Acoustic Wave Manipulation Through Sparse Robotic Actuation

TL;DR

This paper presents a data-driven robotic method for manipulating acoustic waves using sparse actuators, enabling focused energy control with improved efficiency and competitiveness against classical methods.

Contribution

It introduces a novel, efficient learning-based approach for acoustic wave manipulation with sparse control, outperforming existing methods in quality and computational complexity.

Findings

Better solution quality than state-of-the-art methods

Lower computational complexity in wave manipulation tasks

Competitive with classical semi-analytical acoustics methods

Abstract

Recent advancements in robotics, control, and machine learning have facilitated progress in the challenging area of object manipulation.
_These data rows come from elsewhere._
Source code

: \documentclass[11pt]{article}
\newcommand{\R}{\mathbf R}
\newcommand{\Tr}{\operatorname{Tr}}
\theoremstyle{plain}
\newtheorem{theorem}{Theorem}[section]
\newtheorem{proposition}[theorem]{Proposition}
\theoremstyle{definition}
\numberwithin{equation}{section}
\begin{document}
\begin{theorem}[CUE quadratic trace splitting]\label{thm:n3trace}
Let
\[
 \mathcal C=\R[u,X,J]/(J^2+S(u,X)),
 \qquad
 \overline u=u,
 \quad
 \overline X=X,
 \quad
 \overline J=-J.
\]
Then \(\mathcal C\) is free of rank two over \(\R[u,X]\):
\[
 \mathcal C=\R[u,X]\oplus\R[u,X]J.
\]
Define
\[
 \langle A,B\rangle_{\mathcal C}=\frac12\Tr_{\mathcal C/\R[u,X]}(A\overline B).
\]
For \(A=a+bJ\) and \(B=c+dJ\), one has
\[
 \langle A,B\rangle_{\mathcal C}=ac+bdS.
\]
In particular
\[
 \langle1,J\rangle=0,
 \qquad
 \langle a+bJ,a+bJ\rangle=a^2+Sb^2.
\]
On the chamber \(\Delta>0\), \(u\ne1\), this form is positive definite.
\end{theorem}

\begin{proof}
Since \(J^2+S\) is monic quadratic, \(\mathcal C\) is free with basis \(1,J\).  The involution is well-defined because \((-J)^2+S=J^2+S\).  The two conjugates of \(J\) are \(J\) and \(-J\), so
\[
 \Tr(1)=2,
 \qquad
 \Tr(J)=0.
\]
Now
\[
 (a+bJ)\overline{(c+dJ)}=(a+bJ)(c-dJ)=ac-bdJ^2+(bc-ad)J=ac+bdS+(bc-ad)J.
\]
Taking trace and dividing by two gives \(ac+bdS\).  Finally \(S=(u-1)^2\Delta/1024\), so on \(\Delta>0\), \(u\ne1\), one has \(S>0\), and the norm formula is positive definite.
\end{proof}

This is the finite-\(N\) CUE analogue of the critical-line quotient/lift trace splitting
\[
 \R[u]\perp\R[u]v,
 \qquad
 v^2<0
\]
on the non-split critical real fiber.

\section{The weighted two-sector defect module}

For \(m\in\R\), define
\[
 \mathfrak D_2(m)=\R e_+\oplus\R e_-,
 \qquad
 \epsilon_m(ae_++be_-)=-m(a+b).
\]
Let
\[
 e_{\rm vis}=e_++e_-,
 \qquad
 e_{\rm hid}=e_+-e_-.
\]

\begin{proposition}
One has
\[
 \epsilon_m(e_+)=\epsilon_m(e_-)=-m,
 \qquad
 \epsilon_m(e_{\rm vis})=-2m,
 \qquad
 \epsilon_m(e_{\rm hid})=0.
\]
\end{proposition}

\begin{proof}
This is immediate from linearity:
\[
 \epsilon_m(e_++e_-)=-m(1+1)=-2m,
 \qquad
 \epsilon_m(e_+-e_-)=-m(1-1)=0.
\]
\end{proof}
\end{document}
These advancements include, among others, the use of deep neural networks to represent dynamics that are partially observed by robot sensors, as well as effective control using sparse control signals. In this work, we explore a more general problem: the manipulation of acoustic waves, which are partially observed by a robot capable of influencing the waves through spatially sparse actuators. This problem holds great potential for the design of new artificial materials, ultrasonic cutting tools, energy harvesting, and other applications. We develop an efficient data-driven method for robot learning that is applicable to either focusing scattered acoustic energy in a designated region or suppressing it, depending on the desired task. The proposed method is better in terms of a solution quality and computational complexity as compared to a state-of-the-art learning based method for manipulation of dynamical systems governed by partial differential equations. Furthermore our proposed method is competitive with a classical semi-analytical method in acoustics research on the demonstrated tasks. We have made the project code publicly available, along with a web page featuring video demonstrations: https://gladisor.github.io/waves/.